ヘルソンを訪れるウクライナのゼレンスキー大統領(2022年11月14日)。
Volodymyr Zelenskyy/Telegram
- ウクライナは先週、南部ヘルソン州の州都ヘルソン市を奪還した。これはウクライナにとって大きな勝利となった。
- ウクライナのゼレンスキー大統領は11月14日、ヘルソン市を訪れた。これまでにロシア軍による数多くの戦争犯罪の証拠が見つかっているという。
- ゼレンスキー大統領のヘルソン訪問を受け、ロシアは同市をロシアの一部だと改めて主張した。
ウクライナのゼレンスキー大統領は11月14日、先週奪還した南部ヘルソン州の州都ヘルソン市を電撃訪問し、ウクライナの勝利を祝った。
ゼレンスキー大統領やウクライナ政府高官がヘルソンを訪問した際の写真を公開した。
2月にウクライナ侵攻を始めて以来、ロシア軍が唯一占領していた州都ヘルソンをゼレンスキー大統領が訪問したことを受け、ロシアは同市をロシアの一部だと改めて主張した。
国営通信社RIAノーボスチによると、ロシア大統領府は14日、「(ヘルソンは)ロシア連邦の領土だ」とコメントした。
ロシアは9月にヘルソン州の他、ウクライナ東部や南部の3州を併合し、これら4州はロシアの一部になったと宣言していた。
ロシアのこうした動きは広く非難され、国際社会からも承認されなかった。そして、当時ですらロシアは4州全ての領土を掌握していなかった。
ウクライナ軍が迫ると、ロシア軍は先週ヘルソンから撤退した。これはつまり、ロシアのプーチン大統領はヘルソンに対して物理的にも政治的にも支配力を持っていないということだ。
「戦争犯罪」
ウクライナ軍が11日にヘルソンに入ると、住民は奪還を祝った。ただ、ロシア軍の支配下では拷問などがあったとも話している。
日曜日の夜に定期的に行っている演説の中でゼレンスキー大統領は、ヘルソンで発覚したことは国内の他の地域で発覚した惨状によく似ていると語った。
「調査団はすでにロシアによる400件以上の戦争犯罪を記録している。市民や兵士の遺体も見つかっている。ヘルソン州で ロシア軍は占領した他の地域と同様の残忍行為を行った」
ロシア兵が自身の工場からトラックを盗むのを止めようとして投獄されたバレリーさんという男性をSky Newsが取材している。
ウクライナ兵にキスをするヘルソンの住民(2022年11月13日)。
AP Photo/Efrem Lukatsky
「20の監房に180人以上が収容されていました。毎日拷問されていました」とバレリーさんは話している。

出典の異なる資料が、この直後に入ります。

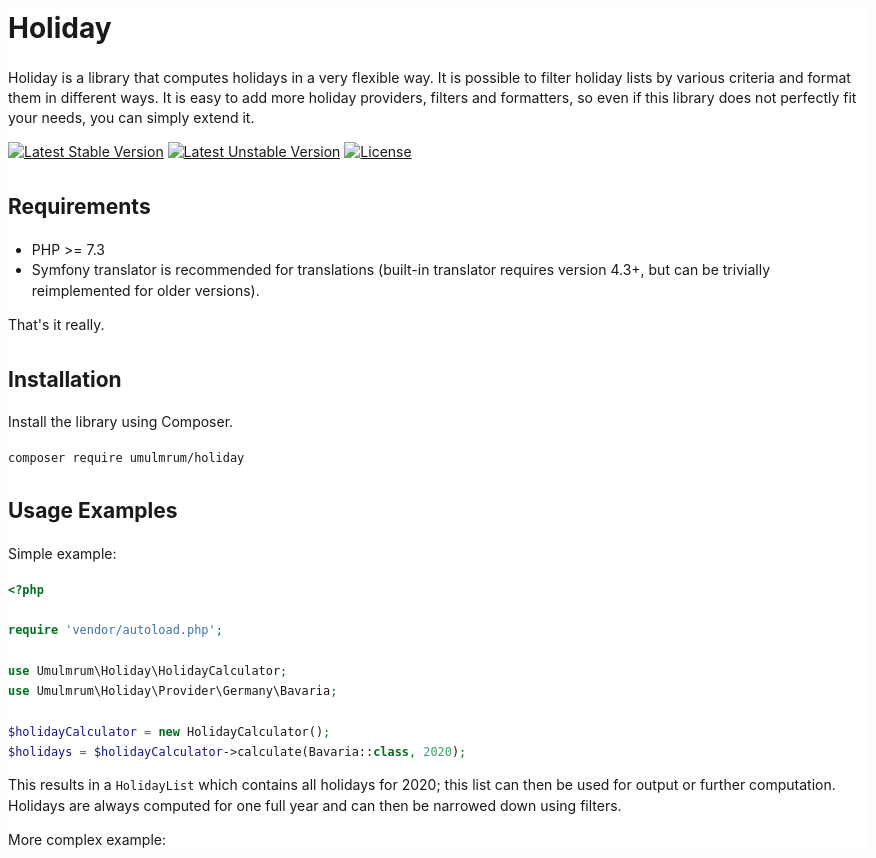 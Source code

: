 # Holiday

Holiday is a library that computes holidays in a very flexible way. It is possible to filter holiday lists by various
criteria and format them in different ways. It is easy to add more holiday providers, filters and formatters, so even
if this library does not perfectly fit your needs, you can simply extend it.

[![Latest Stable Version](https://poser.pugx.org/umulmrum/holiday/v/stable)](https://packagist.org/packages/umulmrum/holiday) [![Latest Unstable Version](https://poser.pugx.org/umulmrum/holiday/v/unstable)](https://packagist.org/packages/umulmrum/holiday) [![License](https://poser.pugx.org/umulmrum/holiday/license)](https://packagist.org/packages/umulmrum/holiday)

## Requirements

- PHP >= 7.3
- Symfony translator is recommended for translations (built-in translator requires version 4.3+, but can be trivially
  reimplemented for older versions).

That's it really.

## Installation

Install the library using Composer.

```
composer require umulmrum/holiday
```

## Usage Examples

Simple example:

```php
<?php

require 'vendor/autoload.php';

use Umulmrum\Holiday\HolidayCalculator;
use Umulmrum\Holiday\Provider\Germany\Bavaria;

$holidayCalculator = new HolidayCalculator();
$holidays = $holidayCalculator->calculate(Bavaria::class, 2020);
```

This results in a `HolidayList` which contains all holidays for 2020; this list can then be used for output or further
computation. Holidays are always computed for one full year and can then be narrowed down using filters.

More complex example:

「ひどい拷問を受けていました。電気椅子で処刑される人もいました。水責めにあう人などもいました。人として想像できないようなことをやっていたんです。ウクライナ軍が1日も早く戻ってきてくれることを祈っていました」
別の男性はロシア兵がヘルソンの少女をレイプしたり、成人男性を殴ったり殺害したりしていたとSky Newsに話している。

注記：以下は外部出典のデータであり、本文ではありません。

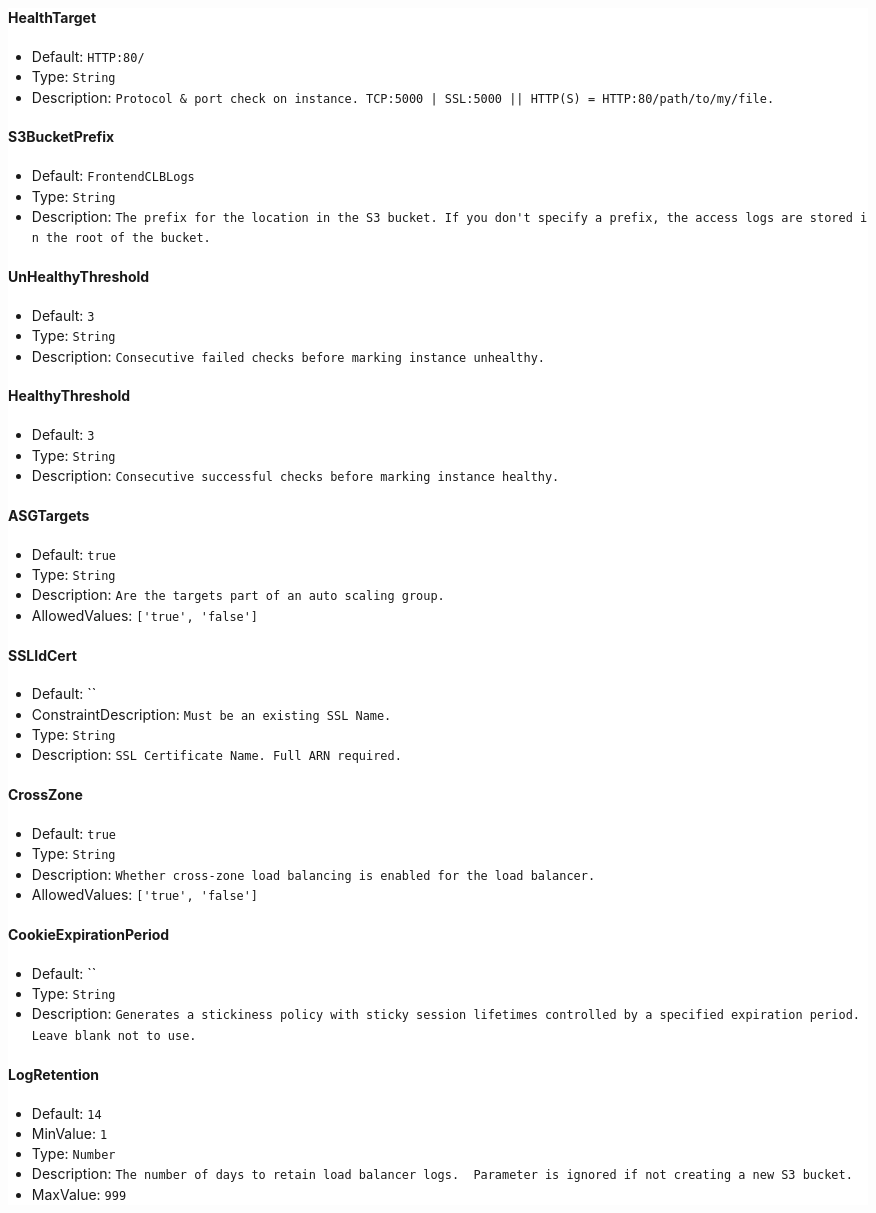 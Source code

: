 #### HealthTarget
- Default: `HTTP:80/`
- Type: `String`
- Description: `Protocol & port check on instance. TCP:5000 | SSL:5000 || HTTP(S) = HTTP:80/path/to/my/file.`

#### S3BucketPrefix
- Default: `FrontendCLBLogs`
- Type: `String`
- Description: `The prefix for the location in the S3 bucket. If you don't specify a prefix, the access logs are stored in the root of the bucket.`

#### UnHealthyThreshold
- Default: `3`
- Type: `String`
- Description: `Consecutive failed checks before marking instance unhealthy.`

#### HealthyThreshold
- Default: `3`
- Type: `String`
- Description: `Consecutive successful checks before marking instance healthy.`

#### ASGTargets
- Default: `true`
- Type: `String`
- Description: `Are the targets part of an auto scaling group.`
- AllowedValues: `['true', 'false']`

#### SSLIdCert
- Default: ``
- ConstraintDescription: `Must be an existing SSL Name.`
- Type: `String`
- Description: `SSL Certificate Name. Full ARN required.`

#### CrossZone
- Default: `true`
- Type: `String`
- Description: `Whether cross-zone load balancing is enabled for the load balancer.`
- AllowedValues: `['true', 'false']`

#### CookieExpirationPeriod
- Default: ``
- Type: `String`
- Description: `Generates a stickiness policy with sticky session lifetimes controlled by a specified expiration period. Leave blank not to use.`

#### LogRetention
- Default: `14`
- MinValue: `1`
- Type: `Number`
- Description: `The number of days to retain load balancer logs.  Parameter is ignored if not creating a new S3 bucket.`
- MaxValue: `999`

ロシアが占領し、その後奪還されたウクライナの多くの地域で、ロシア軍による虐待、拷問、殺人があったと現地の人々は説明している。
集団埋葬地も複数の地域で見つかっていて、東部イジュムでは400体以上の遺体が見つかったと報じられている。
ウクライナ人を拷問したり、殺害していることを自慢げに話すロシア兵の通話も傍聴されている。
一方、へルソンではロシア軍の撤退後、ロシアの協力者と疑われた数人が街灯に縛り付けられたとAP通信は報じている。
ゼレンスキー大統領は13日、ヘルソンはまだ「非常に危険」で、地雷が散乱していると警鐘を鳴らした。